Robert M. Stern

Robert M. Stern is Professor of Economics at the University of Michigan and Director of the Institute of Public Policy Studies. He is coauthor with Allan V. Deardorff of The Michigan Model of World Production and Trade (MIT Press 1985.)

  • US Trade Policies in a Changing World Economy

    US Trade Policies in a Changing World Economy

    Robert M. Stern

    This collection of original essays focuses on issues of international trade and trade policy in a world that is undergoing structural adaptation and in the face of a serious increase in the US trade deficit. They bring a new consolidation of analytical perspective to a wide variety of current trade policy issues.In their overview chapter, Alan V. Deardorff and Robert M. Stern discuss developments in trade and protectionism, review the case for free trade and address the arguments in favor of trade intervention. Rudiger Dornbusch and Jeffrey Frankel analyze the macroeconomic setting in which changes have been made in US tariffs and NTBs.Stephen P. Magee and Leslie Young develop a model of endogenous protection and use it to search for microeconomic and macroeconomic variables that may help to explain changes in tariff and nontariff protection in the US since 1900. Paul Krugman takes up the question of identifying strategic sectors and the extent to which international competition and national government policies may affect the returns to such sectors under conditions of imperfect competition or when externalities are present. Avinash Dixit analyzes the responses that the US might make to other countries' trade policies in terms of how these policies affect US real national income and national security. He concludes that the US could use strategic advance responses to alter other countries' trade policies in a mutually beneficial way.Richard N. Cooper evaluates trade policy as foreign policy by looking at changes through three periods of US history. T.N. Srinivasan scrutinizes the national defense argument for government intervention in foreign trade. John H. Jackson in discussing alternative negotiation approaches for the conduct of US trade policies observes that the pursuit of multilateralism may be frustrating and that what may be needed instead is a "minilateral" approach to trade liberalization. In conclusion, W. Max Corden offers a package of rules that he believes may be both desirable and possible for the international trading system to attain.

    • Hardcover $49.00
    • Paperback $50.00 £40.00
  • The Michigan Model of World Production and Trade

    Theory and Applications

    Alan Deardorff and Robert M. Stern

    This book presents the work that has been done to date with the Michigan Model of World Production and Trade, together with a full description and discussion of the model itself. Developed and refined for more than a decade, The Michigan Model is distinguished among general equilibrium trade models not only for its coverage (34 countries and 29 industries) but for its allowance for a wider variety of important short-run interactions among markets and a greater variety of policy parameters and institutional details than many other models permit.
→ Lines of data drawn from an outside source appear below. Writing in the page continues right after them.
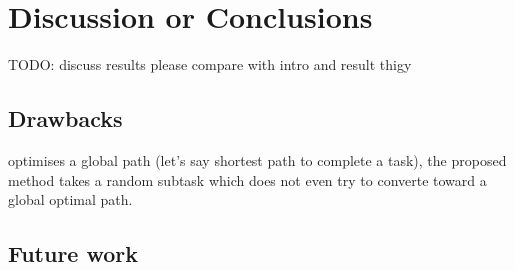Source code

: \chapter{Discussion or Conclusions}

TODO: discuss results
please compare with intro and result thigy

\section{Drawbacks}
\cite{goldberg_asymptotically_2020} optimises a global path (let's say shortest path to complete a task), the proposed method takes a random subtask which does not even try to converte toward a global optimal path. 

\section{Future work}

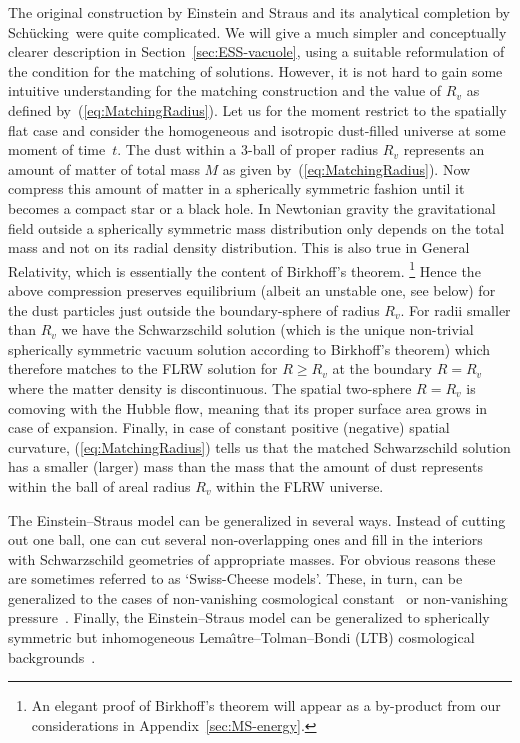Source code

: \documentclass
[rmp,aps,twocolumn,showpacs,preprintnumbers,amsmath,amssymb]{revtex4}
\theoremstyle{plain}
\theoremstyle{definition}
\theoremstyle{remark}
\newcommand{\Lemaitre}{Lema\^{\i}tre}
\newcommand{\Schuecking}{Sch\"ucking}
\begin{document}
The original construction by Einstein and Straus and its analytical 
completion by \Schuecking\ were quite complicated. We will give a 
much simpler and conceptually clearer description in 
Section~\ref{sec:ESS-vacuole}, using a suitable reformulation of the 
condition for the matching of solutions.  However, it is not hard to 
gain some intuitive understanding for the matching construction and 
the value of $R_v$ as defined by~(\ref{eq:MatchingRadius}). 
Let us for the moment restrict to the spatially flat case and consider 
the homogeneous and isotropic dust-filled universe at some moment of 
time~$t$. The dust within a 3-ball of proper radius $R_v$ represents an 
amount of matter of total mass $M$ as given by~(\ref{eq:MatchingRadius}). 
Now compress this amount of matter in a spherically symmetric fashion 
until it becomes a compact star or a black hole. In Newtonian gravity 
the gravitational field outside a spherically symmetric mass 
distribution only depends on the total mass and not on its radial 
density distribution. This is also true in General Relativity, 
which is essentially the content of Birkhoff's theorem.%
\footnote{An elegant proof of Birkhoff's theorem will appear as a 
by-product from our considerations in Appendix~\ref{sec:MS-energy}.} 
Hence the above compression preserves equilibrium (albeit an unstable 
one, see below) for the dust particles just outside the boundary-sphere of 
radius $R_v$. For radii smaller than $R_v$ we have the Schwarzschild 
solution (which is the unique non-trivial spherically symmetric 
vacuum solution according to Birkhoff's theorem) which therefore 
matches to the FLRW solution for $R \geq R_v$ at the boundary $R=R_v$ 
where the matter density is discontinuous. The spatial two-sphere 
$R=R_v$ is comoving with the Hubble flow, meaning that its proper 
surface area grows in case of expansion. Finally, in case of constant 
positive (negative) spatial curvature, (\ref{eq:MatchingRadius}) tells us 
that the matched Schwarzschild solution has a smaller (larger) mass than 
the mass that the amount of dust represents within the ball of areal 
radius $R_v$ within the FLRW universe. 

The Einstein--Straus model can be generalized in several ways. 
Instead of cutting out one ball, one can cut several non-overlapping ones 
and fill in the interiors with Schwarzschild geometries of appropriate 
masses. For obvious reasons these are sometimes referred to as 
`Swiss-Cheese models'. These, in turn, can be generalized to the cases of 
non-vanishing cosmological constant~\cite{Balbinot.etal:1988} or non-vanishing 
pressure~\cite{Bona.Stela:1987}. Finally, the Einstein--Straus model can be 
generalized to spherically symmetric but inhomogeneous 
\Lemaitre--Tolman--Bondi (LTB) cosmological backgrounds~\cite{Bonnor:2000b}. 
\end{document}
The model is intended as a practical tool for policymakers analyzing the effects of measures such as tariffs, taxes, and exchange rate changes on a set of highly disaggregated patterns of production, trade, and employment. Following an introductory chapter that discusses the development and use of The Michigan Model, its theoretical structure is introduced and compared to the theoretical structure of other computational models and its implementation is presented in terms of data requirements and parameters, methods of solution, and application to various issues. Six chapters then explore a number of different applications designed to analyze the effects of the Tokyo Round of Multilateral Trade Negotiations and post-Tokyo-Round negotiating alternatives, the effects of tariffs on the structure of protection in the U.S. and other major industrialized countries, the effects of domestic tax/subsidies on the structure of protection in the U.S., the U.K., and Japan, the sectoral impact of real exchange-rate changes, and the effect of trade on employment in major industrial countries. A final chapter draws together the lessons of the efforts for computer modeling of trade and for the direction of future research.